▶ _Information shown_:
-=-=-
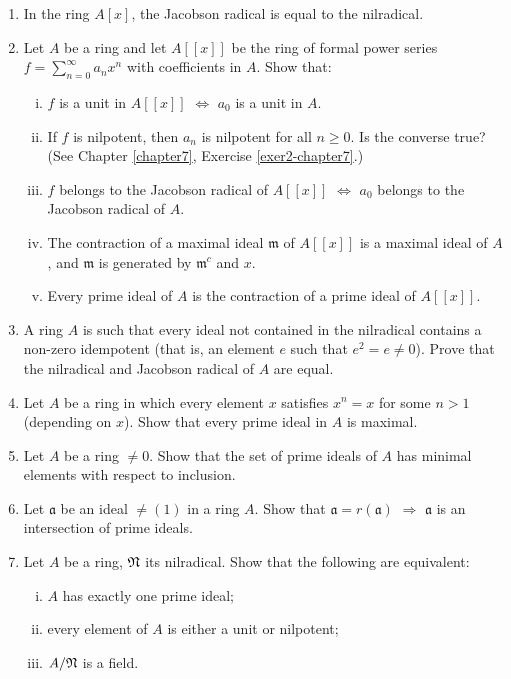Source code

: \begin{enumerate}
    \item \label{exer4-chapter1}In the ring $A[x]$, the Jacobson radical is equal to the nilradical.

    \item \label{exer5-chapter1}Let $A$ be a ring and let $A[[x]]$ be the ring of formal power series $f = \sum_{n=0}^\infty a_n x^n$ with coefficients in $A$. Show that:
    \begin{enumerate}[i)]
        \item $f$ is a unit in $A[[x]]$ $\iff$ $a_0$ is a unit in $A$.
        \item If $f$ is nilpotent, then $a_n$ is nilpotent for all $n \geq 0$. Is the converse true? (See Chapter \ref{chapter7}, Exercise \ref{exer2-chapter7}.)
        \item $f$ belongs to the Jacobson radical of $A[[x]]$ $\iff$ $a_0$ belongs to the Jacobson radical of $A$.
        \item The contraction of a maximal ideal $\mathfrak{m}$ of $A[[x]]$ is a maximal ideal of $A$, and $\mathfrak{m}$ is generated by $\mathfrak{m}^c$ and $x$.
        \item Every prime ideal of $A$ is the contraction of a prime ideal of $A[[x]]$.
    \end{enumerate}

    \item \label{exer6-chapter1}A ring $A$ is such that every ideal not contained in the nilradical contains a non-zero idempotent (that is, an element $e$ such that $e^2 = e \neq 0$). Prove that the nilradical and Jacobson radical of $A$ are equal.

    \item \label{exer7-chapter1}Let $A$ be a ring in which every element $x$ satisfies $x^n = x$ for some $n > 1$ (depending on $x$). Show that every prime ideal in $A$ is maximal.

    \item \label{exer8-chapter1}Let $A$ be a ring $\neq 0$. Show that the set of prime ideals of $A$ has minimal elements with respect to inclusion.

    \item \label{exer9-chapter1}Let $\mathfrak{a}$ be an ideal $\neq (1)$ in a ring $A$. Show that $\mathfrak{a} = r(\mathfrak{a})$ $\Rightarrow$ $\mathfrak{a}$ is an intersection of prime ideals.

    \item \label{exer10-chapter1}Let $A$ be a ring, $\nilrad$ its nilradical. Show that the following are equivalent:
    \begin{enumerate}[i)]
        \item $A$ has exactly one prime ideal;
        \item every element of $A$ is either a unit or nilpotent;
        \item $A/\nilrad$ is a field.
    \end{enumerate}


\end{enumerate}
-=-=-
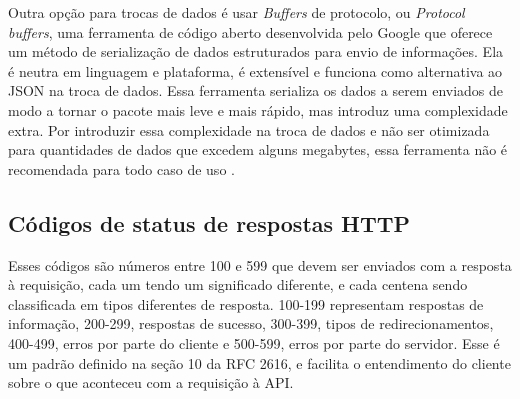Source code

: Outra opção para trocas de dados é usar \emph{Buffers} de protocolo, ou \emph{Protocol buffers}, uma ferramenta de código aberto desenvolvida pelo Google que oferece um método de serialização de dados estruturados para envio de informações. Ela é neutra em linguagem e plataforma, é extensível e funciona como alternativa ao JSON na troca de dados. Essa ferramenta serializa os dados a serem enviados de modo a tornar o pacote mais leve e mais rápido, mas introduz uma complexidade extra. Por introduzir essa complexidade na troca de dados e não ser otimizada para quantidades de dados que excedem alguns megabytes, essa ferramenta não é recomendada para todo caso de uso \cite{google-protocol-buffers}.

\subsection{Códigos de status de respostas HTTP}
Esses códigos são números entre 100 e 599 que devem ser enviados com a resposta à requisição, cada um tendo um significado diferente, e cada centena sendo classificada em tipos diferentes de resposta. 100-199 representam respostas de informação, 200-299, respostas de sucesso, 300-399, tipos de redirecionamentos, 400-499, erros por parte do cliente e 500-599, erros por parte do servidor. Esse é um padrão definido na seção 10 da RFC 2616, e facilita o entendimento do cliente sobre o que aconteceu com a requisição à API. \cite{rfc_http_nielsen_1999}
-=-=-
▶ _Action item_:
Respond with one number, namely the count of lines in the entries above that hold the word "maximal".

▶ _Result below_:
2